Short‐term effects of bioenergy cropping on soil carbon and nitrogen dynamics in a Florida Ultisol

Although perennial bioenergy crops provide a potential for soil C sequestration, high fertilizer inputs are required to sustain yields. Land application of bioenergy byproducts can be an effective strategy to reduce the use of inorganic fertilizer. This study examined the impacts of elephantgrass [ Pennisetum purpureum (L.) Schum.] bioenergy cropping and conventional pasture on soil C and N responses. Treatments included (a) bahiagrass + 50 kg N ha −1  yr −1 (BHG), (b) elephantgrass + 50 kg N ha −1  yr −1 (E50), (c) elephantgrass + 50 kg N ha −1  yr −1 + fermentation residual (E50FR), (d) elephantgrass + 50 kg N ha −1  yr −1 + biochar (E50BC), and (e) elephantgrass + 250 kg N ha −1  yr −1 (E250).
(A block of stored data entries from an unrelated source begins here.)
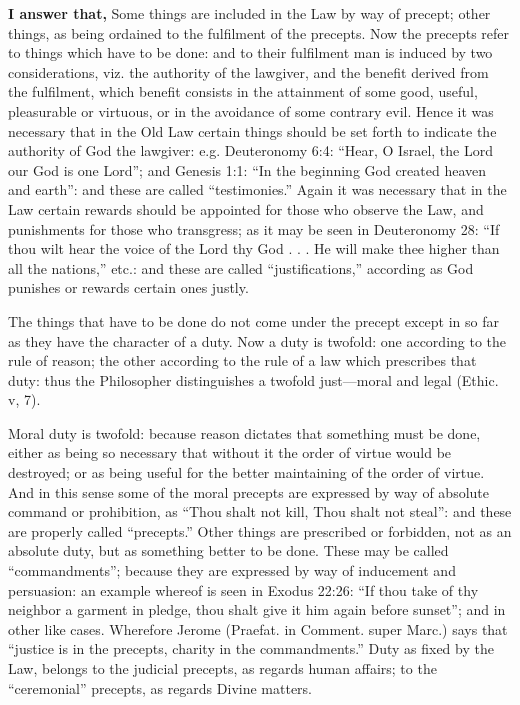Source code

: \textbf{I answer that,} Some things are included in the Law by way of precept; other things, as being ordained to the fulfilment of the precepts. Now the precepts refer to things which have to be done: and to their fulfilment man is induced by two considerations, viz. the authority of the lawgiver, and the benefit derived from the fulfilment, which benefit consists in the attainment of some good, useful, pleasurable or virtuous, or in the avoidance of some contrary evil. Hence it was necessary that in the Old Law certain things should be set forth to indicate the authority of God the lawgiver: e.g. Deuteronomy 6:4: ``Hear, O Israel, the Lord our God is one Lord''; and Genesis 1:1: ``In the beginning God created heaven and earth'': and these are called ``testimonies.'' Again it was necessary that in the Law certain rewards should be appointed for those who observe the Law, and punishments for those who transgress; as it may be seen in Deuteronomy 28: ``If thou wilt hear the voice of the Lord thy God . . . He will make thee higher than all the nations,'' etc.: and these are called ``justifications,'' according as God punishes or rewards certain ones justly.

The things that have to be done do not come under the precept except in so far as they have the character of a duty. Now a duty is twofold: one according to the rule of reason; the other according to the rule of a law which prescribes that duty: thus the Philosopher distinguishes a twofold just—moral and legal (Ethic. v, 7).

Moral duty is twofold: because reason dictates that something must be done, either as being so necessary that without it the order of virtue would be destroyed; or as being useful for the better maintaining of the order of virtue. And in this sense some of the moral precepts are expressed by way of absolute command or prohibition, as ``Thou shalt not kill, Thou shalt not steal'': and these are properly called ``precepts.'' Other things are prescribed or forbidden, not as an absolute duty, but as something better to be done. These may be called ``commandments''; because they are expressed by way of inducement and persuasion: an example whereof is seen in Exodus 22:26: ``If thou take of thy neighbor a garment in pledge, thou shalt give it him again before sunset''; and in other like cases. Wherefore Jerome (Praefat. in Comment. super Marc.) says that ``justice is in the precepts, charity in the commandments.'' Duty as fixed by the Law, belongs to the judicial precepts, as regards human affairs; to the ``ceremonial'' precepts, as regards Divine matters.

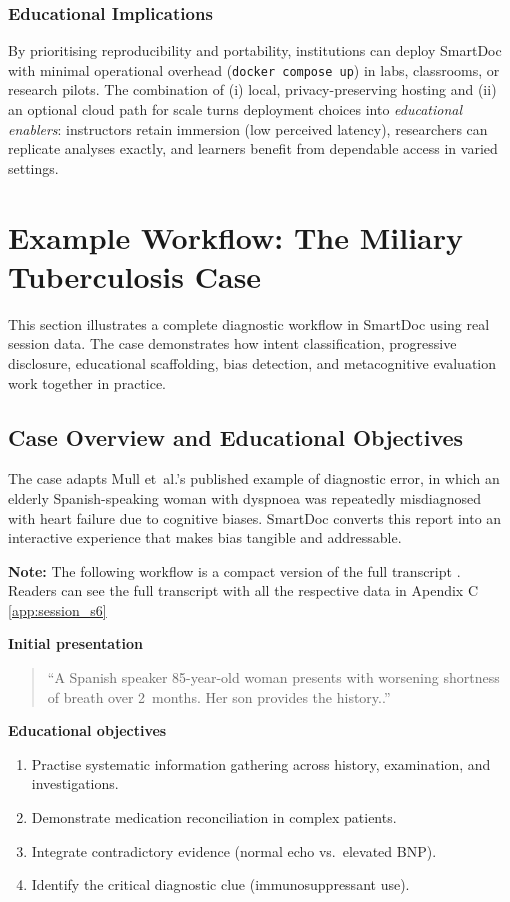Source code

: \subsubsection{Educational Implications}
By prioritising reproducibility and portability, institutions can deploy SmartDoc with minimal operational overhead (\texttt{docker compose up}) in labs, classrooms, or research pilots. The combination of (i) local, privacy-preserving hosting and (ii) an optional cloud path for scale turns deployment choices into \emph{educational enablers}: instructors retain immersion (low perceived latency), researchers can replicate analyses exactly, and learners benefit from dependable access in varied settings.

\section{Example Workflow: The Miliary Tuberculosis Case}
\label{sec:mtb_workflow}

This section illustrates a complete diagnostic workflow in SmartDoc using real session data. The case demonstrates how intent classification, progressive disclosure, educational scaffolding, bias detection, and metacognitive evaluation work together in practice.

\subsection{Case Overview and Educational Objectives}

The case adapts Mull et~al.'s\cite{mull_cognitive_2015} published example of diagnostic error, in which an elderly Spanish-speaking woman with dyspnoea was repeatedly misdiagnosed with heart failure due to cognitive biases. SmartDoc converts this report into an interactive experience that makes bias tangible and addressable.

\textbf{Note:} The following workflow is a compact version of the full transcript . Readers can see the full transcript with all the respective data in Apendix C  \ref{app:session_s6}

\noindent\textbf{Initial presentation}
\begin{quote}
``A Spanish speaker 85-year-old woman presents with worsening shortness of breath over 2~months. Her son provides the history..''
\end{quote}

\noindent\textbf{Educational objectives}
\begin{enumerate}
  \item Practise systematic information gathering across history, examination, and investigations.
  \item Demonstrate medication reconciliation in complex patients.
  \item Integrate contradictory evidence (normal echo vs.\ elevated BNP).
  \item Identify the critical diagnostic clue (immunosuppressant use).
\end{enumerate}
Soil C and N responses occurred mainly at the 0‐ to 10‐cm depth. Biochar resulted in the largest increase in soil C stocks at the 0‐ to 10‐cm depth (5.8 Mg C ha −1 in 2012 vs. 40 Mg C ha −1 in 2016), but no differences were observed among the other treatments. Conversely, greater soil N stocks at the 0‐ to 10‐cm depth were associated with the BHG (0.8 and 0.34 Mg N ha −1 for other treatments). Biochar favored N and C accumulation in the mineral‐associated (<53 μm) fraction, possibly from the accumulation of fine biochar fragments. In contrast, fermentation residual promoted C accumulation in unprotected light fraction. These results are supported by the δ 13 C signature and C/N ratios of the fractions. Results underscore the value of recycling biochar in bioenergy cropping systems as a means of improving C in coarse‐textured soils.